Is Christmas good for the economy?
It’s clear that many people share the same view that the mass consumerism of Christmas has got way out of hand. So the other question that needs asking is this; is Christmas good for the economy? I think not, for two reasons: one it engenders poor use of spending (as we’ve seen, a great many gifts are either unwanted or not the sort of items the recipient would buy for themselves); and two, as a consequence of this, given that many presents are not ideally suited to the recipients, that means an excessive waste of labour, energy and raw materials that would have been more beneficially employed in the hands of people who actually want the things that are produced. 

It's equally false to say that Christmas must be good for the economy because people spend more in December than the rest of the year. Such people have this picture of all the extra money spent 'tricking down' and being 'good for the economy', but this is a myth. Most of the money spent excessively in December would have otherwise been more thinly spent throughout the rest of the year. If instead of buying cards and presents in December the money was spent throughout the year on clothes, furniture and having the decorators in, then retailers and tradesmen gain.

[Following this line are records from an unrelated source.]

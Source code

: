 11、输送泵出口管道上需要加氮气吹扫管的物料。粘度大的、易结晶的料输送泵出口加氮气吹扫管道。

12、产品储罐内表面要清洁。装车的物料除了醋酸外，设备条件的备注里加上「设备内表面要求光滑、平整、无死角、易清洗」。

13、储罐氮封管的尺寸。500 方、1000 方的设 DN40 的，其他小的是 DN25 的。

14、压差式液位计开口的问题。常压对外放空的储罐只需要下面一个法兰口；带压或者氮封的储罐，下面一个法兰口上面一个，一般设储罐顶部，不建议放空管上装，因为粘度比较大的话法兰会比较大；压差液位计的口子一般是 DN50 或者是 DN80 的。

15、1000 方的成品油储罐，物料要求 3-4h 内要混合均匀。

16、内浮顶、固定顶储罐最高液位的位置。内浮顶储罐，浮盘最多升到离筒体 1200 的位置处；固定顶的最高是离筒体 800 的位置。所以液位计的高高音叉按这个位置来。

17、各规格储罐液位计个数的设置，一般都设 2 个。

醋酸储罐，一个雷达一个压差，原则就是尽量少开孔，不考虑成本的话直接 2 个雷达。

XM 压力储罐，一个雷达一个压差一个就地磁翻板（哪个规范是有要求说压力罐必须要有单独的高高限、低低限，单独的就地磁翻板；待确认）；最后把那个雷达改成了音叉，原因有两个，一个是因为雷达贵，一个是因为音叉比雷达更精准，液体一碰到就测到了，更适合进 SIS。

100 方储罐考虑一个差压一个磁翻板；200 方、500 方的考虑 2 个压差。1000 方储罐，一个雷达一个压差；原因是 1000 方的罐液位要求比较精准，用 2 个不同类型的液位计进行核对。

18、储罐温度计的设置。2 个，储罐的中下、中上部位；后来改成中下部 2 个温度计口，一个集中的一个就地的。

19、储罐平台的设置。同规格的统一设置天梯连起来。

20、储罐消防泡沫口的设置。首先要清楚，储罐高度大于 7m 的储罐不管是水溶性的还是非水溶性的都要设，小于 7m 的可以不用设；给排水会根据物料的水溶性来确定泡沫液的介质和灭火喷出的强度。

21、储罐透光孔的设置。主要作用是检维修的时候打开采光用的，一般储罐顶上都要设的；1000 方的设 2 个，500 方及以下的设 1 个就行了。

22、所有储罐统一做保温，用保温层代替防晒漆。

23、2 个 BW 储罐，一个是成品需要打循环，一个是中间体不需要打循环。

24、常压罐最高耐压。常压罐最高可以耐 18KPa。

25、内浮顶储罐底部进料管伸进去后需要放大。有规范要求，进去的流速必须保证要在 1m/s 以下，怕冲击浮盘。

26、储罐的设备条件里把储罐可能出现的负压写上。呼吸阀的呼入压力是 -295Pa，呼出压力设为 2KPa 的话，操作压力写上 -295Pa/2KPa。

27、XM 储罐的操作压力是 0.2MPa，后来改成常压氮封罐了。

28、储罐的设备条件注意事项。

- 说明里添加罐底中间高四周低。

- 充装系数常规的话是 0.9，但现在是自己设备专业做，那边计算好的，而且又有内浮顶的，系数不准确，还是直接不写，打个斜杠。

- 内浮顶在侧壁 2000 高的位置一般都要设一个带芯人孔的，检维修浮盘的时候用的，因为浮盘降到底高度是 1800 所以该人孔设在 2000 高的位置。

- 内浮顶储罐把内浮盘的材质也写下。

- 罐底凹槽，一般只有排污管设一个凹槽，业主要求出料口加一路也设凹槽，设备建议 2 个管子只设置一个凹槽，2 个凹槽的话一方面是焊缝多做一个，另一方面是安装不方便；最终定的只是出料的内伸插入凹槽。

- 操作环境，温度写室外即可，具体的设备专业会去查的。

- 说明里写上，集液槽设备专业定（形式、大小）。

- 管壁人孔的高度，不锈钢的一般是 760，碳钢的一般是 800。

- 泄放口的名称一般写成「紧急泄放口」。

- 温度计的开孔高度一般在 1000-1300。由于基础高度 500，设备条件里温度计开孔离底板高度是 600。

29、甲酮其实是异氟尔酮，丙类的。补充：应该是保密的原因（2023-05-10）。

If the money stays in your bank, then people who want to borrow from banks gain.

And here’s the real key thing; given that all those unwanted or unneeded gifts are bought predominantly because of social obligation – if everyone could help catalyse a big culture change and bring an end to the mass consumerism of Christmas, it would lift the burden of festive obligation and free us up to spend the money more wisely. If we turned all the money spent on unwanted or unneeded gifts into money given to the neediest people in the world, we really would make Christmas something even more special. Whether it be helping to save starving children across the world, helping to provide fresh drinking water in deprived communities in third world countries, or clubbing together to fund the local help centre that gives support to troubled families, I think it would better than what we have now.

Of course, I’m not trying to take the joy out of gift buying – there will be plenty of gifts given and received that will add joy to our lives. But how sad that this cultural pressure has crept up on us gradually over the years, as shops increase their powers of selling, kids become more acquisitive, and adults become more pressurised into meeting the demands that society imposes on them. 

Not only have we let it get out of control, but my guess is that just about everyone probably can put their hands up and say they too can recognise the need for a cultural change. I suspect fear of being the first one to bring this up in the office or the family gathering makes you reticent; and I assume that it’s easier to go with the flow and avoid the ‘Bah humbug’ or ‘Scrooge’ or ‘Party Pooper’ accusations. 

But I suspect that what I’ve said is a forecast about a change that will surely come to pass at some point. I predict that when our distant descendants look back on how we let Christmas consumerist pressures get so out of hand, I think they will recognise in us a fault that went on to be corrected by a changed consensus, once people found the courage to speak openly and honestly about feeling trapped in this culture of excessive gift buying and card-swapping. 

This is not a call to become mean and stingy - just the opposite, in fact - it is a call for extra generosity, but a generosity that will do more good than excessive present and card cycles. Besides, if you’re worried this might bring forth the stigma of stinginess, you can always spend extra on people when it is their birthday.

Finally, remember that giving can be much more; to give to those you care about, write an email or make a phone call more frequently throughout the year; or treat them to dinner; or offer to babysit their kids so they can have quality time together; or help with decorating; or offer lifts; or do something to help your elderly neighbours – these are the kinds of giving that really enrich people’s lives in addition to well chosen presents.